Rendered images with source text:

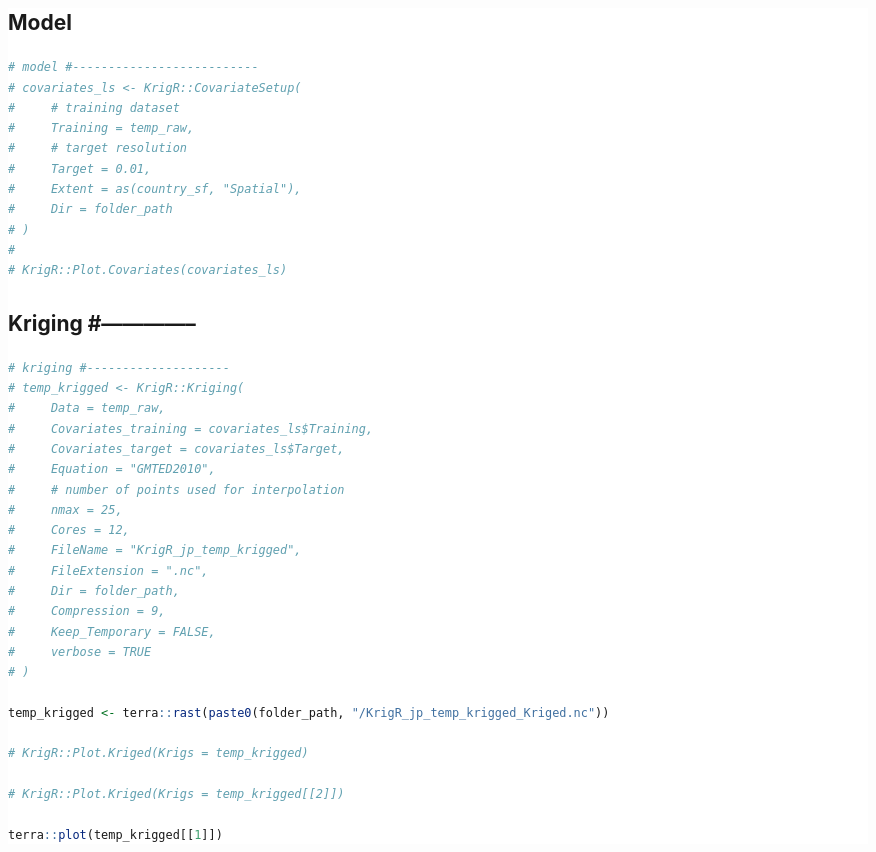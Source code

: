 ## Model

``` r
# model #--------------------------
# covariates_ls <- KrigR::CovariateSetup(
#     # training dataset
#     Training = temp_raw,
#     # target resolution
#     Target = 0.01,
#     Extent = as(country_sf, "Spatial"),
#     Dir = folder_path
# )
# 
# KrigR::Plot.Covariates(covariates_ls)
```

## Kriging \#————–

``` r
# kriging #--------------------
# temp_krigged <- KrigR::Kriging(
#     Data = temp_raw,
#     Covariates_training = covariates_ls$Training,
#     Covariates_target = covariates_ls$Target,
#     Equation = "GMTED2010",
#     # number of points used for interpolation
#     nmax = 25,
#     Cores = 12,
#     FileName = "KrigR_jp_temp_krigged",
#     FileExtension = ".nc",
#     Dir = folder_path,
#     Compression = 9,
#     Keep_Temporary = FALSE,
#     verbose = TRUE
# )

temp_krigged <- terra::rast(paste0(folder_path, "/KrigR_jp_temp_krigged_Kriged.nc"))

# KrigR::Plot.Kriged(Krigs = temp_krigged)

# KrigR::Plot.Kriged(Krigs = temp_krigged[[2]])

terra::plot(temp_krigged[[1]])
```
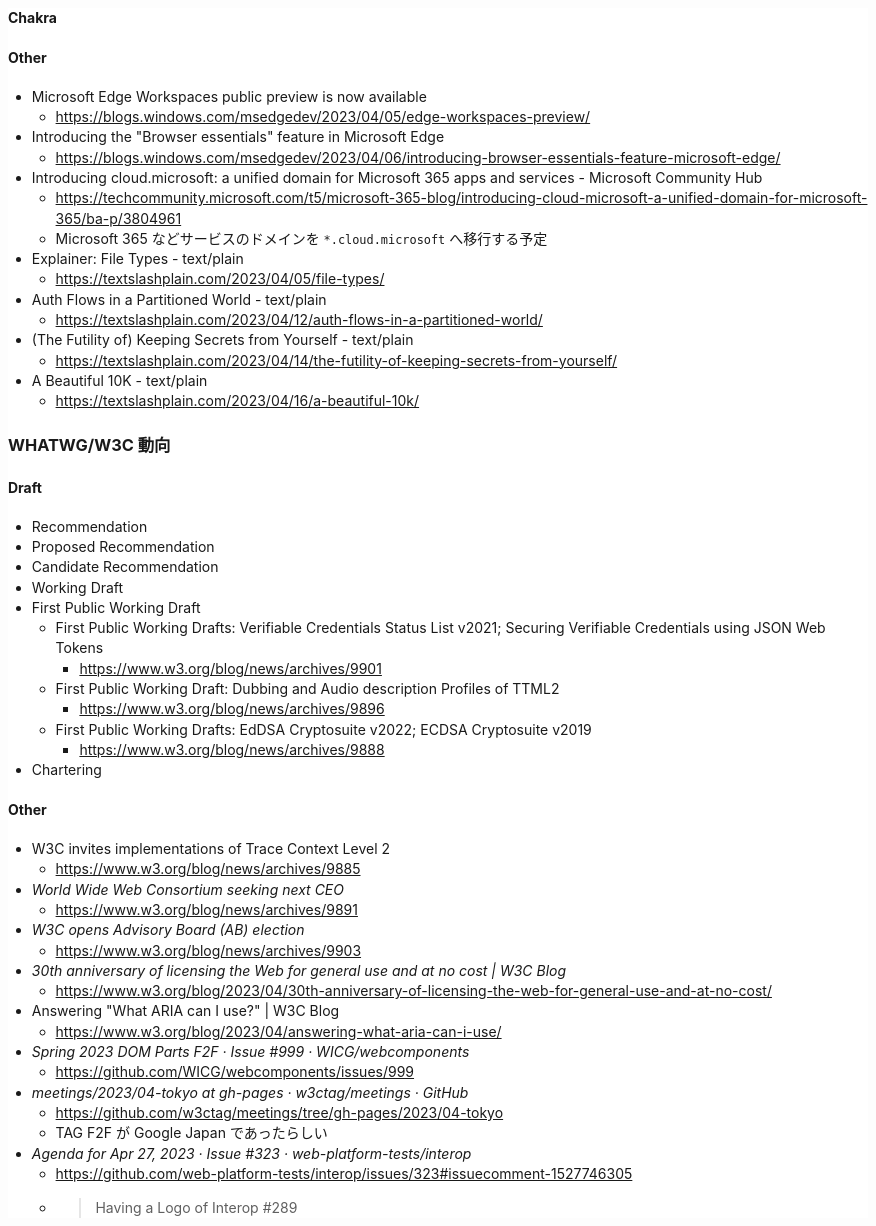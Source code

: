 
#### Chakra


#### Other

- Microsoft Edge Workspaces public preview is now available
  - https://blogs.windows.com/msedgedev/2023/04/05/edge-workspaces-preview/
- Introducing the "Browser essentials" feature in Microsoft Edge
  - https://blogs.windows.com/msedgedev/2023/04/06/introducing-browser-essentials-feature-microsoft-edge/
- Introducing cloud.microsoft: a unified domain for Microsoft 365 apps and services - Microsoft Community Hub
  - https://techcommunity.microsoft.com/t5/microsoft-365-blog/introducing-cloud-microsoft-a-unified-domain-for-microsoft-365/ba-p/3804961
  - Microsoft 365 などサービスのドメインを `*.cloud.microsoft` へ移行する予定
- Explainer: File Types - text/plain
  - https://textslashplain.com/2023/04/05/file-types/
- Auth Flows in a Partitioned World - text/plain
  - https://textslashplain.com/2023/04/12/auth-flows-in-a-partitioned-world/
- (The Futility of) Keeping Secrets from Yourself - text/plain
  - https://textslashplain.com/2023/04/14/the-futility-of-keeping-secrets-from-yourself/
- A Beautiful 10K - text/plain
  - https://textslashplain.com/2023/04/16/a-beautiful-10k/


### WHATWG/W3C 動向

#### Draft

- Recommendation
- Proposed Recommendation
- Candidate Recommendation
- Working Draft
- First Public Working Draft
  - First Public Working Drafts: Verifiable Credentials Status List v2021; Securing Verifiable Credentials using JSON Web Tokens
    - https://www.w3.org/blog/news/archives/9901
  - First Public Working Draft: Dubbing and Audio description Profiles of TTML2
    - https://www.w3.org/blog/news/archives/9896
  - First Public Working Drafts: EdDSA Cryptosuite v2022; ECDSA Cryptosuite v2019
    - https://www.w3.org/blog/news/archives/9888
- Chartering


#### Other

- W3C invites implementations of Trace Context Level 2
  - https://www.w3.org/blog/news/archives/9885
- *World Wide Web Consortium seeking next CEO*
  - https://www.w3.org/blog/news/archives/9891
- *W3C opens Advisory Board (AB) election*
  - https://www.w3.org/blog/news/archives/9903
- *30th anniversary of licensing the Web for general use and at no cost | W3C Blog*
  - https://www.w3.org/blog/2023/04/30th-anniversary-of-licensing-the-web-for-general-use-and-at-no-cost/
- Answering "What ARIA can I use?" | W3C Blog
  - https://www.w3.org/blog/2023/04/answering-what-aria-can-i-use/
- *Spring 2023 DOM Parts F2F · Issue #999 · WICG/webcomponents*
  - https://github.com/WICG/webcomponents/issues/999
- *meetings/2023/04-tokyo at gh-pages · w3ctag/meetings · GitHub*
  - https://github.com/w3ctag/meetings/tree/gh-pages/2023/04-tokyo
  - TAG F2F が Google Japan であったらしい
- *Agenda for Apr 27, 2023 · Issue #323 · web-platform-tests/interop*
  - https://github.com/web-platform-tests/interop/issues/323#issuecomment-1527746305
  - > Having a Logo of Interop #289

> Prompt
Counting only lines that hold the word "terra", state how many there are in the data. Write the number alone.

> The answer
2